ENTRIES SHOWN: Begin
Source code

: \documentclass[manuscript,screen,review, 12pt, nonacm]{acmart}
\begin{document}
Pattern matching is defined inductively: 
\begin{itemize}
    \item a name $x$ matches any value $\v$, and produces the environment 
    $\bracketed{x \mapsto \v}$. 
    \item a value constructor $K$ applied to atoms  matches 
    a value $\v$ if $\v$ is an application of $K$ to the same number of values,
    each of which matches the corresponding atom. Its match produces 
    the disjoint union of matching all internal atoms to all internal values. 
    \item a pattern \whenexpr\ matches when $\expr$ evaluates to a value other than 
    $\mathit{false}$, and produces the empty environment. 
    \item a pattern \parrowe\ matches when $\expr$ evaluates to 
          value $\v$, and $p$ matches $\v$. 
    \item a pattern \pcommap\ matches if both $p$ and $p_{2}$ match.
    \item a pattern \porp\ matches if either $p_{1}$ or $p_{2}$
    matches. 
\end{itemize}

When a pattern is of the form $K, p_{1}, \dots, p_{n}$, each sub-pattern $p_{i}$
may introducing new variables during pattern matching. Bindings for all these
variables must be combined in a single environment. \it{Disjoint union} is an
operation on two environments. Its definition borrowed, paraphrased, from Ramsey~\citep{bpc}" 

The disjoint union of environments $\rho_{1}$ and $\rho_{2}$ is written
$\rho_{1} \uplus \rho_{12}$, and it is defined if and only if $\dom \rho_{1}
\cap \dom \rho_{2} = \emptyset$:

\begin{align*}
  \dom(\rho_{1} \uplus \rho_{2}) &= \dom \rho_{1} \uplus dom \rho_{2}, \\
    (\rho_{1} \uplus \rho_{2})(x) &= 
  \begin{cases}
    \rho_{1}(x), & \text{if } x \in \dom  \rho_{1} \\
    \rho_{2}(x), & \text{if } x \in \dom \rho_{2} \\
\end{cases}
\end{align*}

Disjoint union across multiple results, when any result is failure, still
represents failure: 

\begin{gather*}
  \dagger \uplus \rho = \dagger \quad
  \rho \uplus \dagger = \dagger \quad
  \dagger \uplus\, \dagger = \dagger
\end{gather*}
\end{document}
ENTRIES SHOWN: End
* [EXERCISE OBJECTIVE] Please copy out every entry exactly, with nothing omitted.

* [WORKED SOLUTION]
Source code

: \documentclass[manuscript,screen,review, 12pt, nonacm]{acmart}
\begin{document}
Pattern matching is defined inductively: 
\begin{itemize}
    \item a name $x$ matches any value $\v$, and produces the environment 
    $\bracketed{x \mapsto \v}$. 
    \item a value constructor $K$ applied to atoms  matches 
    a value $\v$ if $\v$ is an application of $K$ to the same number of values,
    each of which matches the corresponding atom. Its match produces 
    the disjoint union of matching all internal atoms to all internal values. 
    \item a pattern \whenexpr\ matches when $\expr$ evaluates to a value other than 
    $\mathit{false}$, and produces the empty environment. 
    \item a pattern \parrowe\ matches when $\expr$ evaluates to 
          value $\v$, and $p$ matches $\v$. 
    \item a pattern \pcommap\ matches if both $p$ and $p_{2}$ match.
    \item a pattern \porp\ matches if either $p_{1}$ or $p_{2}$
    matches. 
\end{itemize}

When a pattern is of the form $K, p_{1}, \dots, p_{n}$, each sub-pattern $p_{i}$
may introducing new variables during pattern matching. Bindings for all these
variables must be combined in a single environment. \it{Disjoint union} is an
operation on two environments. Its definition borrowed, paraphrased, from Ramsey~\citep{bpc}" 

The disjoint union of environments $\rho_{1}$ and $\rho_{2}$ is written
$\rho_{1} \uplus \rho_{12}$, and it is defined if and only if $\dom \rho_{1}
\cap \dom \rho_{2} = \emptyset$:

\begin{align*}
  \dom(\rho_{1} \uplus \rho_{2}) &= \dom \rho_{1} \uplus dom \rho_{2}, \\
    (\rho_{1} \uplus \rho_{2})(x) &= 
  \begin{cases}
    \rho_{1}(x), & \text{if } x \in \dom  \rho_{1} \\
    \rho_{2}(x), & \text{if } x \in \dom \rho_{2} \\
\end{cases}
\end{align*}

Disjoint union across multiple results, when any result is failure, still
represents failure: 

\begin{gather*}
  \dagger \uplus \rho = \dagger \quad
  \rho \uplus \dagger = \dagger \quad
  \dagger \uplus\, \dagger = \dagger
\end{gather*}
\end{document}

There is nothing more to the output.